**AIM OF THE EXERCISE:**
Would you give the data below back exactly as it reads?

#####

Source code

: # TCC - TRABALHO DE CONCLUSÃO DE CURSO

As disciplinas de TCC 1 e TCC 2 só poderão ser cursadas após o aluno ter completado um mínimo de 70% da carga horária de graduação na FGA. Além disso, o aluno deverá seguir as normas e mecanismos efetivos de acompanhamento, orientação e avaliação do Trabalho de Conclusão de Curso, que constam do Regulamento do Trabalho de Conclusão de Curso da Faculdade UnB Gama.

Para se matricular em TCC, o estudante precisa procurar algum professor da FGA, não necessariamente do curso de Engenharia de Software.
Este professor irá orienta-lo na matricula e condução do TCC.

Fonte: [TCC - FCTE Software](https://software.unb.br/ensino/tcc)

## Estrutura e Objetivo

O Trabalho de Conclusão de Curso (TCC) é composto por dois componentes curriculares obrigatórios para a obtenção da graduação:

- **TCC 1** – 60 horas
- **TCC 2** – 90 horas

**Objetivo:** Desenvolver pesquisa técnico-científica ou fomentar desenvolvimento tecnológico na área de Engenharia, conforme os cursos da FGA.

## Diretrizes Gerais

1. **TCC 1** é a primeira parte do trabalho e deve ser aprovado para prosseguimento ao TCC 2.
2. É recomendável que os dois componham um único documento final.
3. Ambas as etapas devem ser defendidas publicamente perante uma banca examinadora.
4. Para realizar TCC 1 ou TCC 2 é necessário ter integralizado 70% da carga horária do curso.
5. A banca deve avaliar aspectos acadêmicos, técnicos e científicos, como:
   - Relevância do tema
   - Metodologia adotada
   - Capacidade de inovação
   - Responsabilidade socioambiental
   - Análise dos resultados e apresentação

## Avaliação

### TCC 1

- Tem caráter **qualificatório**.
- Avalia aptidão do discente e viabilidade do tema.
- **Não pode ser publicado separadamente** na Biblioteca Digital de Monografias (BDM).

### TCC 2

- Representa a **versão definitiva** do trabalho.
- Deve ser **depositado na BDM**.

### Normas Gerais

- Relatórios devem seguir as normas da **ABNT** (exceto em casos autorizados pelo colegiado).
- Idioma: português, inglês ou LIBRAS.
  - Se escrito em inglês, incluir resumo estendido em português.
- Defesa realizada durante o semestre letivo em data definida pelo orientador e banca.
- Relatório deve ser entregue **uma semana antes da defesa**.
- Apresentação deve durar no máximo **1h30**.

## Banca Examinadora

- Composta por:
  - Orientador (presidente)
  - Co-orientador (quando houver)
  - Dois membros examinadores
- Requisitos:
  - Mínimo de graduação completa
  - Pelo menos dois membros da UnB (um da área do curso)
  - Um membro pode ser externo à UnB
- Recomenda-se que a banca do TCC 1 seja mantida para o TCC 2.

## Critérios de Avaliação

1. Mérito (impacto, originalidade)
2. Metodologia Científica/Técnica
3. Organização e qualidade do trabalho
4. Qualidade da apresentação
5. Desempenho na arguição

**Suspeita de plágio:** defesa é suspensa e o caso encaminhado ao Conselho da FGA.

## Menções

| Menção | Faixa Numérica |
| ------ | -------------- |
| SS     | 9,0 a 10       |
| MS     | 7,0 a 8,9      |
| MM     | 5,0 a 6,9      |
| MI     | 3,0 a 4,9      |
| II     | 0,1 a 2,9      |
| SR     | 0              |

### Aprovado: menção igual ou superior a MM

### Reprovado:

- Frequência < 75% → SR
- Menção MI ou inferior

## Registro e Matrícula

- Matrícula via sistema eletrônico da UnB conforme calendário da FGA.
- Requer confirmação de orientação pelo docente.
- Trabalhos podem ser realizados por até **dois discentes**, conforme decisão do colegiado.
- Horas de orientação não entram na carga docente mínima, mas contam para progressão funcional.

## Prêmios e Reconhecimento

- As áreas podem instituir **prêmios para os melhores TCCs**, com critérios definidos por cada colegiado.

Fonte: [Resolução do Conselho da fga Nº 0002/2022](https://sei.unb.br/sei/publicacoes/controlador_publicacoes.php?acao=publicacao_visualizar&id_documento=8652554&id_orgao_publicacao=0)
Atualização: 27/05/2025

#####

**OUTPUT BELOW:**
Source code

: # TCC - TRABALHO DE CONCLUSÃO DE CURSO

As disciplinas de TCC 1 e TCC 2 só poderão ser cursadas após o aluno ter completado um mínimo de 70% da carga horária de graduação na FGA. Além disso, o aluno deverá seguir as normas e mecanismos efetivos de acompanhamento, orientação e avaliação do Trabalho de Conclusão de Curso, que constam do Regulamento do Trabalho de Conclusão de Curso da Faculdade UnB Gama.

Para se matricular em TCC, o estudante precisa procurar algum professor da FGA, não necessariamente do curso de Engenharia de Software.
Este professor irá orienta-lo na matricula e condução do TCC.

Fonte: [TCC - FCTE Software](https://software.unb.br/ensino/tcc)

## Estrutura e Objetivo

O Trabalho de Conclusão de Curso (TCC) é composto por dois componentes curriculares obrigatórios para a obtenção da graduação:

- **TCC 1** – 60 horas
- **TCC 2** – 90 horas

**Objetivo:** Desenvolver pesquisa técnico-científica ou fomentar desenvolvimento tecnológico na área de Engenharia, conforme os cursos da FGA.

## Diretrizes Gerais

1. **TCC 1** é a primeira parte do trabalho e deve ser aprovado para prosseguimento ao TCC 2.
2. É recomendável que os dois componham um único documento final.
3. Ambas as etapas devem ser defendidas publicamente perante uma banca examinadora.
4. Para realizar TCC 1 ou TCC 2 é necessário ter integralizado 70% da carga horária do curso.
5. A banca deve avaliar aspectos acadêmicos, técnicos e científicos, como:
   - Relevância do tema
   - Metodologia adotada
   - Capacidade de inovação
   - Responsabilidade socioambiental
   - Análise dos resultados e apresentação

## Avaliação

### TCC 1

- Tem caráter **qualificatório**.
- Avalia aptidão do discente e viabilidade do tema.
- **Não pode ser publicado separadamente** na Biblioteca Digital de Monografias (BDM).

### TCC 2

- Representa a **versão definitiva** do trabalho.
- Deve ser **depositado na BDM**.

### Normas Gerais

- Relatórios devem seguir as normas da **ABNT** (exceto em casos autorizados pelo colegiado).
- Idioma: português, inglês ou LIBRAS.
  - Se escrito em inglês, incluir resumo estendido em português.
- Defesa realizada durante o semestre letivo em data definida pelo orientador e banca.
- Relatório deve ser entregue **uma semana antes da defesa**.
- Apresentação deve durar no máximo **1h30**.

## Banca Examinadora

- Composta por:
  - Orientador (presidente)
  - Co-orientador (quando houver)
  - Dois membros examinadores
- Requisitos:
  - Mínimo de graduação completa
  - Pelo menos dois membros da UnB (um da área do curso)
  - Um membro pode ser externo à UnB
- Recomenda-se que a banca do TCC 1 seja mantida para o TCC 2.

## Critérios de Avaliação

1. Mérito (impacto, originalidade)
2. Metodologia Científica/Técnica
3. Organização e qualidade do trabalho
4. Qualidade da apresentação
5. Desempenho na arguição

**Suspeita de plágio:** defesa é suspensa e o caso encaminhado ao Conselho da FGA.

## Menções

| Menção | Faixa Numérica |
| ------ | -------------- |
| SS     | 9,0 a 10       |
| MS     | 7,0 a 8,9      |
| MM     | 5,0 a 6,9      |
| MI     | 3,0 a 4,9      |
| II     | 0,1 a 2,9      |
| SR     | 0              |

### Aprovado: menção igual ou superior a MM

### Reprovado:

- Frequência < 75% → SR
- Menção MI ou inferior

## Registro e Matrícula

- Matrícula via sistema eletrônico da UnB conforme calendário da FGA.
- Requer confirmação de orientação pelo docente.
- Trabalhos podem ser realizados por até **dois discentes**, conforme decisão do colegiado.
- Horas de orientação não entram na carga docente mínima, mas contam para progressão funcional.

## Prêmios e Reconhecimento

- As áreas podem instituir **prêmios para os melhores TCCs**, com critérios definidos por cada colegiado.

Fonte: [Resolução do Conselho da fga Nº 0002/2022](https://sei.unb.br/sei/publicacoes/controlador_publicacoes.php?acao=publicacao_visualizar&id_documento=8652554&id_orgao_publicacao=0)
Atualização: 27/05/2025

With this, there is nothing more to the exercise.